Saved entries
○ ○ ○

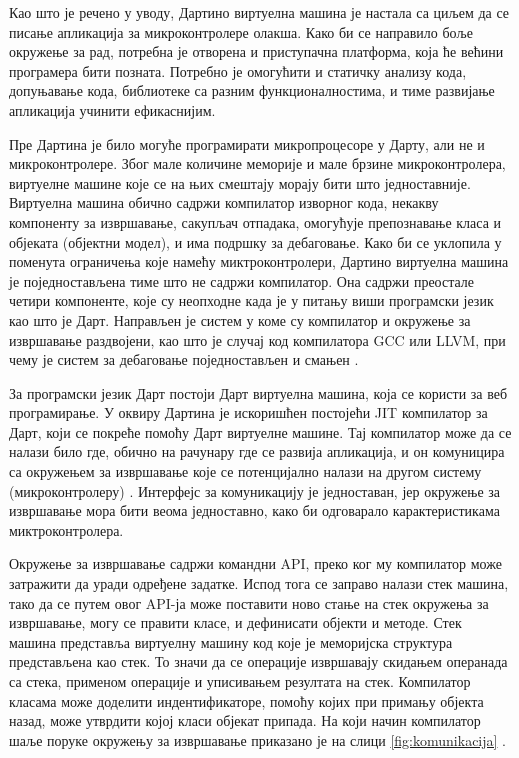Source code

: \documentclass[12pt,oneside]{memoir}
\begin{document}
Као што је речено у уводу, Дартино виртуелна машина је настала са циљем да се писање апликација за микроконтролере олакша. Како би се направило боље окружење за рад, потребна је отворена и приступачна платформа, која ће већини програмера бити позната. Потребно је омогућити и статичку анализу кода, допуњавање кода, библиотеке са разним функционалностима, и тиме развијање апликација учинити ефикаснијим.

Пре Дартина је било могуће програмирати микропроцесоре у Дарту, али не и микроконтролере. Због мале количине меморије и мале брзине микроконтролера, виртуелне машине које се на њих смештају морају бити што једноставније. Виртуелна машина обично садржи компилатор изворног кода, некакву компоненту за извршавање, сакупљач отпадака, омогућује препознавање класа и објеката (објектни модел), и има подршку за дебаговање. Како би се уклопила у поменута ограничења које намећу миктроконтролери, Дартино виртуелна машина је поједностављена тиме што не садржи компилатор. Она садржи преостале четири компоненте, које су неопходне када је у питању виши програмски језик као што је Дарт. Направљен је систем у коме су компилатор и окружење за извршавање раздвојени, као што је случај код компилатора GCC или LLVM, при чему је систем за дебаговање поједностављен и смањен \cite{Dartino}.

За програмски језик Дарт постоји Дарт виртуелна машина, која се користи за веб програмирање. У оквиру Дартина је искоришћен постојећи JIT компилатор за Дарт, који се покреће помоћу Дарт виртуелне машине. Тај компилатор може да се налази било где, обично на рачунару где се развија апликација, и он комуницира са окружењем за извршавање које се потенцијално налази на другом систему (микроконтролеру) \cite{Dartino}. Интерфејс за комуникацију је једноставан, јер окружење за извршавање мора бити веома једноставно, како би одговарало карактеристикама миктроконтролера.

Окружење за извршавање садржи командни API, преко ког му компилатор може затражити да уради одређене задатке. Испод тога се заправо налази стек машина, тако да се путем овог API-ја може поставити ново стање на стек окружења за извршавање, могу се правити класе, и дефинисати објекти и методе. Стек машина представља виртуелну машину код које је меморијска структура представљена као стек. То значи да се операције извршавају скидањем операнада са стека, применом операције и уписивањем резултата на стек. Компилатор класама може доделити индентификаторе, помоћу којих при примању објекта назад, може утврдити којој класи објекат припада. На који начин компилатор шаље поруке окружењу за извршавање приказано је на слици \ref{fig:komunikacija} \cite{Dartino}.
\end{document}
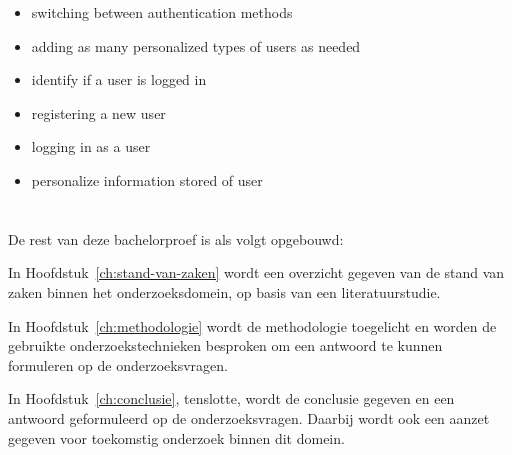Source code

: \begin{itemize}
    \item switching between authentication methods
    \item adding as many personalized types of users as needed
    \item identify if a user is logged in
    \item registering a new user
    \item logging in as a user
    \item personalize information stored of user
\end{itemize}

\section{}%
\label{sec:opzet-bachelorproef}



De rest van deze bachelorproef is als volgt opgebouwd:

In Hoofdstuk~\ref{ch:stand-van-zaken} wordt een overzicht gegeven van de stand van zaken binnen het onderzoeksdomein, op basis van een literatuurstudie.

In Hoofdstuk~\ref{ch:methodologie} wordt de methodologie toegelicht en worden de gebruikte onderzoekstechnieken besproken om een antwoord te kunnen formuleren op de onderzoeksvragen.


In Hoofdstuk~\ref{ch:conclusie}, tenslotte, wordt de conclusie gegeven en een antwoord geformuleerd op de onderzoeksvragen. Daarbij wordt ook een aanzet gegeven voor toekomstig onderzoek binnen dit domein.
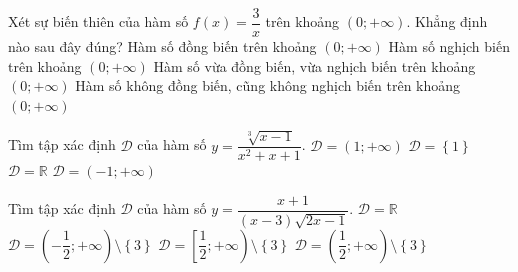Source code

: \begin{ex}
\begin{ex}%
    Xét sự biến thiên của hàm số $f(x)=\dfrac{3}{x}$ trên khoảng $(0;+\infty)$. Khẳng định nào sau đây đúng?
    \choice
    {Hàm số đồng biến trên khoảng $\left(0;+\infty \right)$}
    {\True Hàm số nghịch biến trên khoảng $\left(0;+\infty \right)$}
    {Hàm số vừa đồng biến, vừa nghịch biến trên khoảng $\left(0;+\infty \right)$}
    {Hàm số không đồng biến, cũng không nghịch biến trên khoảng $\left(0;+\infty \right)$}
\end{ex}

\begin{ex}%
    Tìm tập xác định $\mathscr{D}$ của hàm số $y=\dfrac{\sqrt[3]{x-1}}{x^2+x+1}$.
    \choice
    {$\mathscr{D}=\left(1;+\infty \right)$}
    {$\mathscr{D}=\left\{1\right\}$}
    {\True $\mathscr{D}=\mathbb{R}$}
    {$\mathscr{D}=\left(-1;+\infty \right)$}
\end{ex}

\begin{ex}%
    Tìm tập xác định $\mathscr{D}$ của hàm số $y=\dfrac{x+1}{(x-3)\sqrt{2x-1}}$.
    \choice
    {$\mathscr{D}=\mathbb{R}$}
    {$\mathscr{D}=\left(-\dfrac{1}{2};+\infty \right)\setminus\left\{3\right\}$}
    {$\mathscr{D}=\left[\dfrac{1}{2};+\infty \right)\setminus\left\{3\right\}$}
    {\True $\mathscr{D}=\left(\dfrac{1}{2};+\infty \right)\setminus\left\{3\right\}$}
\end{ex}


\end{ex}
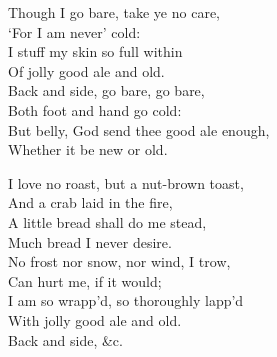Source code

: \settowidth{\versewidth}{But belly, God send thee good ale enough,}
\begin{dcverse}\begin{altverse}
Though I go bare, take ye no care,\\
‘For I am never’ cold:\\
I stuff my skin so full within\\
Of jolly good ale and old.\\
Back and side, go bare, go bare,\\
Both foot and hand go cold:\\
But belly, God send thee good ale enough,\\
Whether it be new or old.
\end{altverse}

\begin{altverse}
I love no roast, but a nut-brown toast,\\
And a crab laid in the fire,\\
A little bread shall do me stead,\\
Much bread I never desire.\\
No frost nor snow, nor wind, I trow,\\
Can hurt me, if it would;\\
I am so wrapp’d, so thoroughly lapp’d\\
With jolly good ale and old.\\
\hspace{6em}Back and side, \&c.
\end{altverse}
\end{dcverse}
\pagebreak

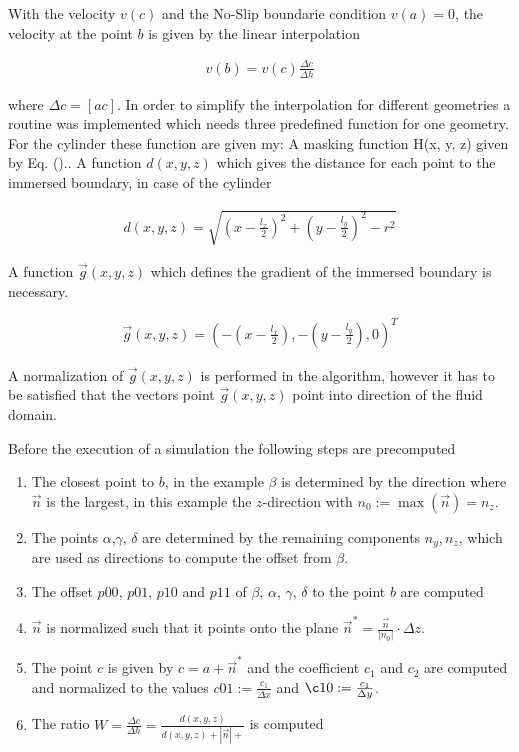 With the velocity $v(c)$ and  the No-Slip boundarie condition $v(a) = 0$,
the velocity at the point $b$ is given by the linear interpolation

\begin{align}
    v(b)  =  v(c)\frac{\Delta c}{\Delta h}
\end{align}

where $\Delta c = [ac]$.
In order to simplify the interpolation for different geometries a routine was implemented which needs three predefined function for one geometry.
For the cylinder these function are given my:
A masking function H(x, y, z)  given by Eq. ()..
A function $d(x, y, z)$ which gives the distance for each point to the immersed boundary, in case of the cylinder

\begin{align}
    d(x, y, z) = \sqrt{\left(x - \frac{l_x}{2}\right)^2 + \left(y - \frac{l_y}{2}\right)^2  - r^2}
\end{align}

A function $\vec{g}(x,y,z )$ which defines the gradient of the immersed boundary is necessary.

\begin{align}
    \vec{g}(x, y, z) = \left(-\left(x - \frac{l_x}{2}\right),  - \left(y - \frac{l_y}{2}\right), 0\right)^T
\end{align}

A normalization of $\vec{g}(x, y, z)$ is performed in the algorithm, however it has to be satisfied that the vectors point $\vec{g}(x, y, z)$ point into direction of the fluid domain.


Before the execution of a simulation the following steps are precomputed

\begin{enumerate}
    \item The closest point to $b$, in the example  $\beta$ is determined by the direction where $\vec{n}$ is the largest, in this example
          the $z$-direction with $n_0 := \max(\vec{n}) = n_z$.

    \item The points $\alpha$,$\gamma$, $\delta$ are determined by the remaining components ${n_y, n_z}$, which are used as directions to
            compute the offset from $\beta$.

    \item The offset $p00$, $p01$, $p10$ and $p11$  of  $\beta$, $\alpha$, $\gamma$, $\delta$ to the point $b$ are computed

    \item $\vec{n}$ is normalized such that it points onto the plane $\vec{n}^* = \frac{\vec{n}}{|n_0|}\cdot \Delta z$.

    \item The point $c$ is given by $c = a + \vec{n}^*$ and the coefficient $c_1$ and $c_2$ are computed and normalized to the values
           $c01 := \frac{c_1}{\Delta x}$ and $\c10 := \frac{c_1}{\Delta y}$.
    \item The ratio $W=\frac{\Delta c}{\Delta h} = \frac{d(x, y, z)}{d(x, y, z) + |\vec{n}| + }$ is computed
\end{enumerate}



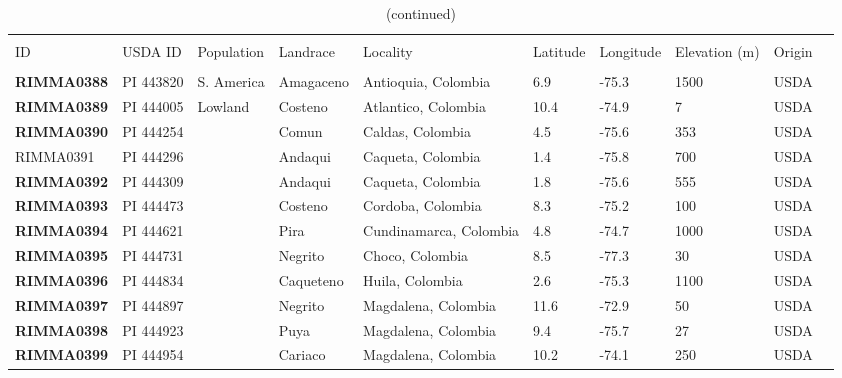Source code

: \begin{table}[h]
\begin{center}
\end{center} 

\end{table}

\clearpage

\setcounter{table}{0}
\renewcommand{\arraystretch}{1.2}

\begin{table}[h]
    \begin{center}
    \caption[]{(continued)\hspace*{13.5cm}}  
{\fontsize{7}{10}\selectfont
    \begin{tabular}{llllllllll}
        \hline\hline
       & & & \\[-4mm] 
	 ID	&	USDA ID	&	Population	&	Landrace	&	Locality	&	Latitude	&	Longitude	&	Elevation (m)	&	Origin	\\[0.0cm]
	\hline 
	& & & \\[-4mm] 
{\bf RIMMA0388}	&	PI 443820	&	S. America	&	Amagaceno	&	Antioquia, Colombia	&	6.9 	&	-75.3 	&	1500	&	USDA	\\
{\bf RIMMA0389}	&	PI 444005	&	Lowland	&	Costeno	&	Atlantico, Colombia	&	10.4 	&	-74.9 	&	7	&	USDA	\\
{\bf RIMMA0390}	&	PI 444254	&		&	Comun	&	Caldas, Colombia	&	4.5 	&	-75.6 	&	353	&	USDA	\\
RIMMA0391	&	PI 444296	&		&	Andaqui	&	Caqueta, Colombia	&	1.4 	&	-75.8 	&	700	&	USDA	\\
{\bf RIMMA0392}	&	PI 444309	&		&	Andaqui	&	Caqueta, Colombia	&	1.8 	&	-75.6 	&	555	&	USDA	\\
{\bf RIMMA0393}	&	PI 444473	&		&	Costeno	&	Cordoba, Colombia	&	8.3 	&	-75.2 	&	100	&	USDA	\\
{\bf RIMMA0394}	&	PI 444621	&		&	Pira	&	Cundinamarca, Colombia	&	4.8 	&	-74.7 	&	1000	&	USDA	\\
{\bf RIMMA0395}	&	PI 444731	&		&	Negrito	&	Choco, Colombia	&	8.5 	&	-77.3 	&	30	&	USDA	\\
{\bf RIMMA0396}	&	PI 444834	&		&	Caqueteno	&	Huila, Colombia	&	2.6 	&	-75.3 	&	1100	&	USDA	\\
{\bf RIMMA0397}	&	PI 444897	&		&	Negrito	&	Magdalena, Colombia	&	11.6 	&	-72.9 	&	50	&	USDA	\\
{\bf RIMMA0398}	&	PI 444923	&		&	Puya	&	Magdalena, Colombia	&	9.4 	&	-75.7 	&	27	&	USDA	\\
{\bf RIMMA0399}	&	PI 444954	&		&	Cariaco	&	Magdalena, Colombia	&	10.2 	&	-74.1 	&	250	&	USDA	\\

\end{tabular}}
\end{center}
\end{table}
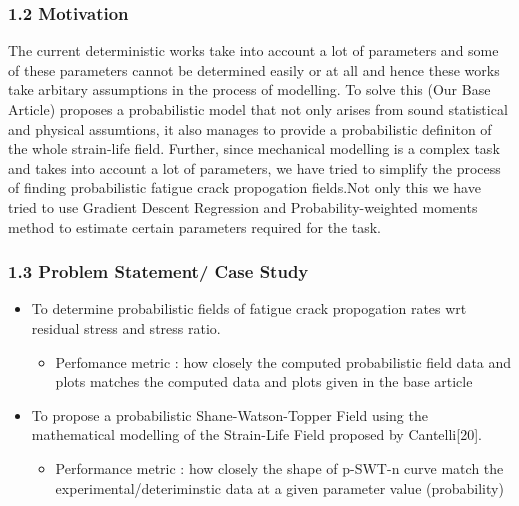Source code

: \documentclass[11pt]{article}
\providecommand{\tightlist}{%
      \setlength{\itemsep}{0pt}\setlength{\parskip}{0pt}}
\begin{document}
\hypertarget{motivation}{%
\subsubsection{1.2 Motivation}\label{motivation}}

The current deterministic works take into account a lot of parameters
and some of these parameters cannot be determined easily or at all and
hence these works take arbitary assumptions in the process of modelling.
To solve this (Our Base Article) proposes a probabilistic model that not
only arises from sound statistical and physical assumtions, it also
manages to provide a probabilistic definiton of the whole strain-life
field. Further, since mechanical modelling is a complex task and takes
into account a lot of parameters, we have tried to simplify the process
of finding probabilistic fatigue crack propogation fields.Not only this
we have tried to use Gradient Descent Regression and
Probability-weighted moments method to estimate certain parameters
required for the task.

\hypertarget{problem-statement-case-study}{%
\subsubsection{1.3 Problem Statement/ Case
Study}\label{problem-statement-case-study}}

\begin{itemize}
\tightlist
\item
  To determine probabilistic fields of fatigue crack propogation rates
  wrt residual stress and stress ratio.

  \begin{itemize}
  \tightlist
  \item
    Perfomance metric : how closely the computed probabilistic field
    data and plots matches the computed data and plots given in the base
    article
  \end{itemize}
\item
  To propose a probabilistic Shane-Watson-Topper Field using the
  mathematical modelling of the Strain-Life Field proposed by
  Cantelli{[}20{]}.

  \begin{itemize}
  \tightlist
  \item
    Performance metric : how closely the shape of p-SWT-n curve match
    the experimental/deteriminstic data at a given parameter value
    (probability)
  \end{itemize}
\end{itemize}
\end{document}
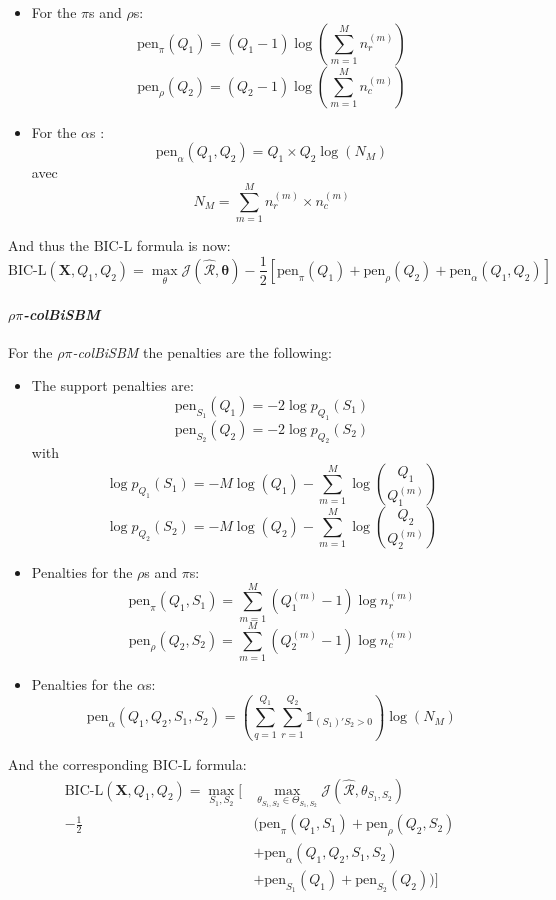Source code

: \documentclass[12pt,a4paper]{report}
\begin{document}
\begin{itemize}
    \item For the $\pi$s and $\rho$s:
    \[\text{pen}_{\pi}(Q_1) = (Q_1 - 1)\log(\sum_{m=1}^{M}n_{r}^{(m)})\]
    \[\text{pen}_{\rho}(Q_2) = (Q_2 - 1)\log(\sum_{m=1}^{M}n_{c}^{(m)})\]
    \item For the $\alpha$s :
    \[\text{pen}_{\alpha}(Q_1, Q_2) = Q_1 \times Q_2 \log(N_M)\]
    avec
    \[ N_M = \sum_{m = 1}^{M} n_{r}^{(m)} \times n_{c}^{(m)} \]
\end{itemize}
And thus the $\text{BIC-L}$ formula is now:
\[ \text{BIC-L}(\bm{X},Q_1, Q_2) = \max_{\theta} \mathcal{J} (\mathcal{\hat{R}}, \bm{\theta}) 
- \frac{1}{2} [\text{pen}_{\pi}(Q_1) + \text{pen}_{\rho}(Q_2) + \text{pen}_{\alpha}(Q_1, Q_2)]\]

\paragraph*{\textit{$\rho\pi$-colBiSBM}}
For the \textit{$\rho\pi$-colBiSBM} the penalties are the following:

\begin{itemize}
    \item The support penalties are:
    \[ \text{pen}_{S_1}(Q_1) = -2 \log p_{Q_1} (S_1) \]
    \[ \text{pen}_{S_2}(Q_2) = -2 \log p_{Q_2} (S_2) \]
    with
    \[ \log p_{Q_1}(S_1) = - M \log(Q_1) - \sum_{m=1}^{M} \log {Q_1 \choose Q_1^{(m)}} \]
    \[ \log p_{Q_2}(S_2) = - M \log(Q_2) - \sum_{m=1}^{M} \log {Q_2 \choose Q_2^{(m)}} \]
    \item Penalties for the $\rho$s and $\pi$s:
    \[ \text{pen}_{\pi}(Q_1, S_1) = \sum_{m=1}^{M} (Q_{1}^{(m)} - 1) \log n_{r}^{(m)} \]
    \[ \text{pen}_{\rho}(Q_2, S_2) = \sum_{m=1}^{M} (Q_{2}^{(m)} - 1) \log n_{c}^{(m)} \]
    \item Penalties for the $\alpha$s:
    \[ \text{pen}_{\alpha}(Q_1, Q_2, S_1, S_2) = (\sum_{q=1}^{Q_1} \sum_{r=1}^{Q_2} \mathbb{1}_{(S_1)'S_2 > 0}) \log (N_M) \]
\end{itemize}
And the corresponding BIC-L formula:
\[
    \begin{aligned}
        \text{BIC-L}(\bm{X},Q_1, Q_2) = 
        \max_{S_1,S_2} [
            & \max_{\theta_{S_1,S_2} \in \Theta_{S_1,S_2}} \mathcal{J}(\mathcal{\hat{R}},\theta_{S_1,S_2})\\
            - \frac{1}{2} & (\text{pen}_{\pi}(Q_1, S_1)  + \text{pen}_{\rho}(Q_2, S_2)\\
            &+ \text{pen}_{\alpha}(Q_1, Q_2, S_1, S_2)\\
            &+ \text{pen}_{S_1}(Q_1) + \text{pen}_{S_2}(Q_2))]\\
    \end{aligned}
\]
\end{document}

○ ○ ○

» **Brief**
Across the records above, how many lines does the word "process" appear on? Reply with the number only.

» **Your response**
2